The fact that I am deeply hostile to video games with unit designers that expect you to design your own ships doesn't help either, they're particularly common in games that feature ships (be they of the seagoing or spacefaring variety).

Pity.

Would you be willing to elaborate on this a bit more?

Sanguinia
Jan 1, 2012

~Everybody wants to be a cat~
~Because a cat's the only cat~
~Who knows where its at~

Thinking on it today, I was able to remember one naval battle of actual plot significance in WoW: the fight between Genn Greymane's air gunship and the Horde fleet sailing for Stormheim in Legion. It was a pretty fun quest too, although you don't really participate in any actual naval battle, the player's actions are fighting boarding parties and doing air support on war bats.

Cythereal
Nov 8, 2009

I love the potoo,
and the potoo loves you.

Quackles posted:

Would you be willing to elaborate on this a bit more?

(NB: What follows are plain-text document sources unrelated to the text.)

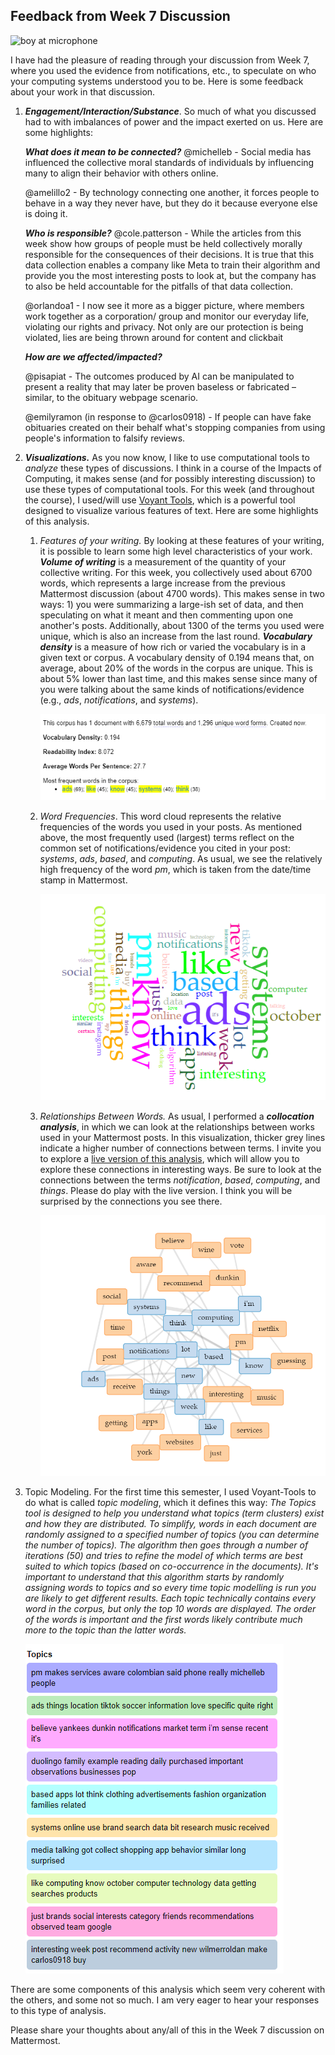 ## Feedback from Week 7 Discussion

![boy at microphone](https://images.unsplash.com/photo-1453738773917-9c3eff1db985?q=80&w=1770&auto=format&fit=crop&ixlib=rb-4.0.3&ixid=M3wxMjA3fDB8MHxwaG90by1wYWdlfHx8fGVufDB8fHx8fA%3D%3D)

I have had the pleasure of reading through your discussion from Week 7, where you used the evidence from notifications, etc., to speculate on who your computing systems understood you to be. Here is some feedback about your work in that discussion.

1. ***Engagement/Interaction/Substance***. So much of what you discussed had to with imbalances of power and the impact exerted on us. Here are some highlights:

   

   ***What does it mean to be connected?***
   @michelleb - Social media has influenced the collective moral standards of individuals by influencing many to align their behavior with others online.

   @amelillo2 - By technology connecting one another, it forces people to behave in a way they never have, but they do it because everyone else is doing it. 

   

   ***Who is responsible?***
   @cole.patterson - While the articles from this week show how groups of people must be held collectively morally responsible for the consequences of their decisions. It is true that this data collection enables a company like Meta to train their algorithm and provide you the most interesting posts to look at, but the company has to also be held accountable for the pitfalls of that data collection. 

   @orlandoa1 - I now see it more as a bigger picture, where members work together as a corporation/ group and monitor our everyday life, violating our rights and privacy. Not only are our protection is being violated, lies are being thrown around for content and clickbait

   

   ***How are we affected/impacted?***

   @pisapiat - The outcomes produced by AI can be manipulated to present a reality that may later be proven baseless or fabricated – similar, to the obituary webpage scenario. 

   @emilyramon (in response to @carlos0918) -  If people can have fake obituaries created on their behalf what's stopping companies from using people's information to falsify reviews.

   

2. ***Visualizations.*** As you now know, I like to use computational tools to *analyze* these types of discussions. I think in a course of the Impacts of Computing, it makes sense (and for possibly interesting discussion) to use these types of computational tools. For this week (and throughout the course), I used/will use [Voyant Tools](https://voyant-tools.org/), which is a powerful tool designed to visualize various features of text. Here are some highlights of this analysis.

   1. *Features of your writing.*  By looking at these features of your writing, it is possible to learn some high level characteristics of your work. ***Volume of writing*** is a measurement of the quantity of your collective writing. For this week, you collectively used about 6700 words, which represents a large increase from the previous Mattermost discussion (about 4700 words). This makes sense in two ways: 1) you were summarizing a large-ish set of data, and then speculating on what it meant and then commenting upon one another's posts. Additionally, about 1300 of the terms you used were unique, which is also an increase from the last round. ***Vocabulary density*** is a measure of how rich or varied the vocabulary is in a given text or corpus. A vocabulary density of 0.194 means that, on average, about 20% of the words in the corpus are unique. This is about 5% lower than last time, and this makes sense since many of you were talking about the same kinds of notifications/evidence (e.g., *ads*, *notifications*, and *systems*).

      ![summary of features of writing for this week](https://github.com/drardito/impactsofcomputingfall2024/blob/main/Images/Impacts%20FA24%20Week7%20Features.png?raw=true)

   2. *Word Frequencies*. This word cloud represents the relative frequencies of the words you used in your posts. As mentioned above, the most frequently used (largest) terms reflect on the common set of notifications/evidence you cited in your post: *systems*, *ads*, *based*, and *computing*. As usual, we see the relatively high frequency of the word *pm*, which is taken from the date/time stamp in Mattermost. 

      ![wordcloud](https://github.com/drardito/impactsofcomputingfall2024/blob/main/Images/Impacts%20FA24%20Week7%20Wordcloud.png?raw=true)

   3. *Relationships Between Words.* As usual, I performed a ***collocation analysis***, in which we can look at the relationships between works used in your Mattermost posts. In this visualization, thicker grey lines indicate a higher number of connections between terms. I invite you to explore a [live version of this analysis](https://voyant-tools.org/?corpus=35f7ae8e563629cffa5cfec3a99f19b1&query=ads&query=week&query=new&query=notifications&query=lot&query=things&query=like&query=think&query=know&query=based&query=computing&query=systems&query=i%27m&context=7&view=CollocatesGraph), which will allow you to explore these connections in interesting ways. Be sure to look at the connections between the terms *notification*, *based*, *computing*, and *things*.  Please do play with the live version. I think you will be surprised by the connections you see there.

      ![word link chart](https://github.com/drardito/impactsofcomputingfall2024/blob/main/Images/Impacts%20FA24%20Week7%20Collocations.png?raw=true)

4. Topic Modeling. For the first time this semester, I used Voyant-Tools to do what is called *topic modeling*, which it defines this way: *The Topics tool is designed to help you understand what topics (term clusters) exist and how they are distributed. To simplify, words in each document are randomly assigned to a specified number of topics (you can determine the number of topics). The algorithm then goes through a number of iterations (50) and tries to refine the model of which terms are best suited to which topics (based on co-occurrence in the documents). It's important to understand that this algorithm starts by randomly assigning words to topics and so every time topic modelling is run you are likely to get different results. Each topic technically contains every word in the corpus, but only the top 10 words are displayed. The order of the words is important and the first words likely contribute much more to the topic than the latter words.*

   ![diagram of a topic model](https://github.com/drardito/impactsofcomputingfall2024/blob/main/Images/Impacts%20FA24%20Week7%20Topics.png?raw=true)

There are some components of this analysis which seem very coherent with the others, and some not so much. I am very eager to hear your responses to this type of analysis.

Please share your thoughts about any/all of this in the Week 7 discussion on Mattermost.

Dating back to Master of Orion, a very common feature of non-historical 4X games is the unit designer. A subsystem that allows you to customize your units, or make your own from scratch. You typically have a wide variety of chassis, defenses, weapons, special abilities, passive bonuses, etc. Even non-naval 4X games sometimes get into it, like Endless Legend.

This subsystem is one that I almost invariably dislike. I much prefer being given a pre-defined list of units with well designed roles. To me, unit designers tend to either feel like pointless busywork as I research Laser Gun Mk2 and have to upgrade my fleets from Laser Gun Mk1, or they feel like a major part of the gameplay and you have to have well-built units to have a chance of succeeding. Pre-made units are almost invariably mediocre in such games, or at least not as good as they could be.

There's even some games where this is a central gameplay feature, like Rule the Waves or goon-designed naval action game Waves of Steel.

Now, I have seen games where I liked the presence of a unit designer! Sid Meier's Alpha Centauri is my gold standard: a carefully restricted and very self-explanatory set of things you can modify, with an extensive help system and the unit designer is great at suggesting things. There is some room for creativity, like my favored synthmetal formers so they can gain veterancy to shrug off mind worms, but the game does a fine job on its own.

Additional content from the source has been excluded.